Вчерашний день был намечен мной как последний срок.
При всем этом даже не могу высказать, как много дала мне возможность работать для тебя. Ты позволил мне снова почувствовать ту страсть к просторному небу, к осенним листьям, какую я чувствовал в детстве, и ощутить пришедшую с ней былую тоску по беспрецедентной прямоте выражения. Сегодня у меня в руках тысяча редкостных книг для тебя, может, я никогда их не изготовлю, но это здорово, что я их держу».
С 12 декабря в галерее Жака Дюбура на добрых две недели были выставлены новая книга стихов Ренэ Шара и ксилографии Николая де Сталя. На вернисаже побывали многие парижские знаменитости, и де Сталь с гордостью сообщал об этом в письме Теду Шемпу:
«Все писатели Франции там были, молодое поколение. Альбер Камю, Мишель Леирис, Батай, куча народу. Тед, мою следующую книжку я сделаю в цвете, одни цветные гравюры и никакого текста».

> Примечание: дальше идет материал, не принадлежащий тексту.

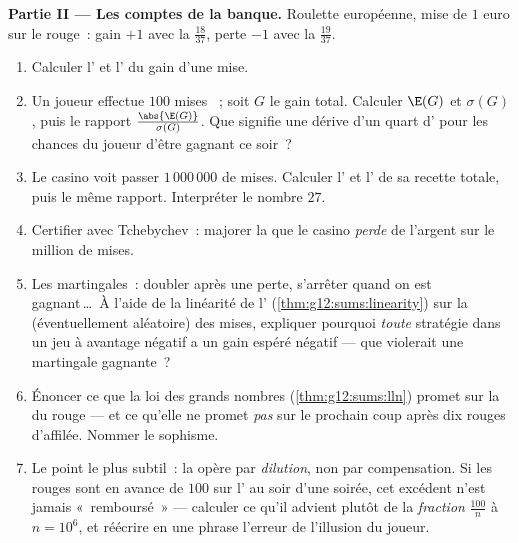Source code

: \begin{problem}
\medskip
\noindent\textbf{Partie II --- Les comptes de la banque.}
Roulette européenne, mise de $1$ euro sur le rouge~: gain $+1$ avec
la  $\frac{18}{37}$, perte $-1$ avec la 
$\frac{19}{37}$.
\begin{enumerate}[resume]
  \item Calculer l' et l' du gain d'une mise.
  \item Un joueur effectue $100$ mises ~; soit $G$ le
        gain total. Calculer $\E(G)$ et $\sigma(G)$, puis le rapport
        $\frac{\abs{\E(G)}}{\sigma(G)}$. Que signifie une dérive
        d'un quart d' pour les chances du joueur d'être
        gagnant ce soir~?
  \item Le casino voit passer $1\,000\,000$ de mises. Calculer
        l' et l' de sa recette totale, puis le
        même rapport. Interpréter le nombre $27$.
  \item Certifier avec Tchebychev~: majorer la  que le
        casino \emph{perde} de l'argent sur le million de mises.
  \item Les martingales~: doubler après une perte, s'arrêter quand
        on est gagnant\,\dots\ À l'aide de la linéarité de
        l' (\cref{thm:g12:sums:linearity}) sur la 
        (éventuellement aléatoire) des mises, expliquer pourquoi
        \emph{toute} stratégie dans un jeu à avantage négatif a un
        gain espéré négatif --- que violerait une martingale
        gagnante~?
  \item Énoncer ce que la loi des grands nombres
        (\cref{thm:g12:sums:lln}) promet sur la  du rouge
        --- et ce qu'elle ne promet \emph{pas} sur le prochain coup
        après dix rouges d'affilée. Nommer le sophisme.
  \item Le point le plus subtil~: la  opère par \emph{dilution},
        non par compensation. Si les rouges sont en avance de $100$
        sur l' au soir d'une soirée, cet excédent n'est
        jamais «~remboursé~» --- calculer ce qu'il advient plutôt de
        la \emph{fraction} $\frac{100}{n}$ à $n = 10^6$, et
        réécrire en une phrase l'erreur de l'illusion du joueur.
\end{enumerate}


\end{problem}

Ги Дюмюр написал об этой выставке восторженную статью. Он писал:
«Что может сравниться с иллюстрированной книгой… Ксилографии Сталя с большой точностью дали отражение земли и неба, воспетых Шаром в его стихотворениях… Работы Сталя есть воплощение свободы, силы и совершенно ницшеанской дерзости созидания…»
Конечно, в этот год, полный новых трудов, типографских хлопот и его нового увлечения Сталь реже писал картины. Однако в тех, что он успел написать появилось нечто новое. Во-первых, работа над резьбой, методические удары по стамеске словно бы передали свой напор его кисти. Во-вторых, в новых его вертикальных полотнах появляются отблески неба.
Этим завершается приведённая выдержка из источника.